Pictures paired with source code
# # # #
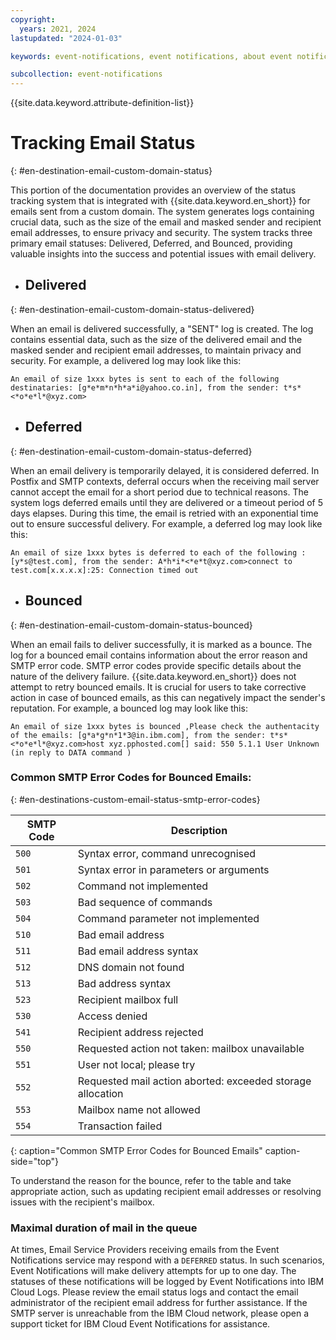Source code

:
 ```yaml
---
copyright:
  years: 2021, 2024
lastupdated: "2024-01-03"

keywords: event-notifications, event notifications, about event notifications, destinations, email

subcollection: event-notifications
---
```


{{site.data.keyword.attribute-definition-list}}

# Tracking Email Status
{: #en-destination-email-custom-domain-status}

This portion of the documentation provides an overview of the status tracking system that is integrated with {{site.data.keyword.en_short}} for emails sent from a custom domain. The system generates logs containing crucial data, such as the size of the email and masked sender and recipient email addresses, to ensure privacy and security.
The system tracks three primary email statuses: Delivered, Deferred, and Bounced, providing valuable insights into the success and potential issues with email delivery.

- ## Delivered
{: #en-destination-email-custom-domain-status-delivered}

When an email is delivered successfully, a "SENT" log is created. The log contains essential data, such as the size of the delivered email and the masked sender and recipient email addresses, to maintain privacy and security.
For example, a delivered log may look like this:

```text
An email of size 1xxx bytes is sent to each of the following destinataries: [g*e*m*n*h*a*i@yahoo.co.in], from the sender: t*s*<*o*e*l*@xyz.com>
```

- ## Deferred
{: #en-destination-email-custom-domain-status-deferred}

When an email delivery is temporarily delayed, it is considered deferred. In Postfix and SMTP contexts, deferral occurs when the receiving mail server cannot accept the email for a short period due to technical reasons. The system logs deferred emails until they are delivered or a timeout period of 5 days elapses. During this time, the email is retried with an exponential time out to ensure successful delivery.
For example, a deferred log may look like this:

```text
An email of size 1xxx bytes is deferred to each of the following : [y*s@test.com], from the sender: A*h*i*<*e*t@xyz.com>connect to test.com[x.x.x.x]:25: Connection timed out
```

- ## Bounced
{: #en-destination-email-custom-domain-status-bounced}

When an email fails to deliver successfully, it is marked as a bounce. The log for a bounced email contains information about the error reason and SMTP error code. SMTP error codes provide specific details about the nature of the delivery failure. {{site.data.keyword.en_short}} does not attempt to retry bounced emails.
It is crucial for users to take corrective action in case of bounced emails, as this can negatively impact the sender's reputation.
For example, a bounced log may look like this:

```text
An email of size 1xxx bytes is bounced ,Please check the authentacity of the emails: [g*a*g*n*1*3@in.ibm.com], from the sender: t*s*<*o*e*l*@xyz.com>host xyz.pphosted.com[] said: 550 5.1.1 User Unknown (in reply to DATA command )
```

### Common SMTP Error Codes for Bounced Emails:
{: #en-destinations-custom-email-status-smtp-error-codes}

| SMTP Code | Description |
| --- | --- |
| `500` | Syntax error, command unrecognised |
| `501` | Syntax error in parameters or arguments |
| `502` | Command not implemented |
| `503` | Bad sequence of commands |
| `504` | Command parameter not implemented |
| `510` | Bad email address |
| `511` | Bad email address syntax |
| `512` | DNS domain not found |
| `513` | Bad address syntax |
| `523` | Recipient mailbox full |
| `530` | Access denied |
| `541` | Recipient address rejected |
| `550` | Requested action not taken: mailbox unavailable |
| `551` | User not local; please try |
| `552` | Requested mail action aborted: exceeded storage allocation |
| `553` | Mailbox name not allowed |
| `554` | Transaction failed |
{: caption="Common SMTP Error Codes for Bounced Emails" caption-side="top"}

To understand the reason for the bounce, refer to the table and take appropriate action, such as updating recipient email addresses or resolving issues with the recipient's mailbox.

### Maximal duration of mail in the queue
At times, Email Service Providers receiving emails from the Event Notifications service may respond with a `DEFERRED` status. In such scenarios, Event Notifications will make delivery attempts for up to one day. The statuses of these notifications will be logged by Event Notifications into IBM Cloud Logs. Please review the email status logs and contact the email administrator of the recipient email address for further assistance. If the SMTP server is unreachable from the IBM Cloud network, please open a support ticket for IBM Cloud Event Notifications for assistance.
# # # #
*ACTIVITY*
Since the copy must contain no pictures, return only the text of the records, exactly as it stands.

*YOUR SOLUTION*
Source code

:
 ```yaml
---
copyright:
  years: 2021, 2024
lastupdated: "2024-01-03"

keywords: event-notifications, event notifications, about event notifications, destinations, email

subcollection: event-notifications
---
```


{{site.data.keyword.attribute-definition-list}}

# Tracking Email Status
{: #en-destination-email-custom-domain-status}

This portion of the documentation provides an overview of the status tracking system that is integrated with {{site.data.keyword.en_short}} for emails sent from a custom domain. The system generates logs containing crucial data, such as the size of the email and masked sender and recipient email addresses, to ensure privacy and security.
The system tracks three primary email statuses: Delivered, Deferred, and Bounced, providing valuable insights into the success and potential issues with email delivery.

- ## Delivered
{: #en-destination-email-custom-domain-status-delivered}

When an email is delivered successfully, a "SENT" log is created. The log contains essential data, such as the size of the delivered email and the masked sender and recipient email addresses, to maintain privacy and security.
For example, a delivered log may look like this:

```text
An email of size 1xxx bytes is sent to each of the following destinataries: [g*e*m*n*h*a*i@yahoo.co.in], from the sender: t*s*<*o*e*l*@xyz.com>
```

- ## Deferred
{: #en-destination-email-custom-domain-status-deferred}

When an email delivery is temporarily delayed, it is considered deferred. In Postfix and SMTP contexts, deferral occurs when the receiving mail server cannot accept the email for a short period due to technical reasons. The system logs deferred emails until they are delivered or a timeout period of 5 days elapses. During this time, the email is retried with an exponential time out to ensure successful delivery.
For example, a deferred log may look like this:

```text
An email of size 1xxx bytes is deferred to each of the following : [y*s@test.com], from the sender: A*h*i*<*e*t@xyz.com>connect to test.com[x.x.x.x]:25: Connection timed out
```

- ## Bounced
{: #en-destination-email-custom-domain-status-bounced}

When an email fails to deliver successfully, it is marked as a bounce. The log for a bounced email contains information about the error reason and SMTP error code. SMTP error codes provide specific details about the nature of the delivery failure. {{site.data.keyword.en_short}} does not attempt to retry bounced emails.
It is crucial for users to take corrective action in case of bounced emails, as this can negatively impact the sender's reputation.
For example, a bounced log may look like this:

```text
An email of size 1xxx bytes is bounced ,Please check the authentacity of the emails: [g*a*g*n*1*3@in.ibm.com], from the sender: t*s*<*o*e*l*@xyz.com>host xyz.pphosted.com[] said: 550 5.1.1 User Unknown (in reply to DATA command )
```

### Common SMTP Error Codes for Bounced Emails:
{: #en-destinations-custom-email-status-smtp-error-codes}

| SMTP Code | Description |
| --- | --- |
| `500` | Syntax error, command unrecognised |
| `501` | Syntax error in parameters or arguments |
| `502` | Command not implemented |
| `503` | Bad sequence of commands |
| `504` | Command parameter not implemented |
| `510` | Bad email address |
| `511` | Bad email address syntax |
| `512` | DNS domain not found |
| `513` | Bad address syntax |
| `523` | Recipient mailbox full |
| `530` | Access denied |
| `541` | Recipient address rejected |
| `550` | Requested action not taken: mailbox unavailable |
| `551` | User not local; please try |
| `552` | Requested mail action aborted: exceeded storage allocation |
| `553` | Mailbox name not allowed |
| `554` | Transaction failed |
{: caption="Common SMTP Error Codes for Bounced Emails" caption-side="top"}

To understand the reason for the bounce, refer to the table and take appropriate action, such as updating recipient email addresses or resolving issues with the recipient's mailbox.

### Maximal duration of mail in the queue
At times, Email Service Providers receiving emails from the Event Notifications service may respond with a `DEFERRED` status. In such scenarios, Event Notifications will make delivery attempts for up to one day. The statuses of these notifications will be logged by Event Notifications into IBM Cloud Logs. Please review the email status logs and contact the email administrator of the recipient email address for further assistance. If the SMTP server is unreachable from the IBM Cloud network, please open a support ticket for IBM Cloud Event Notifications for assistance.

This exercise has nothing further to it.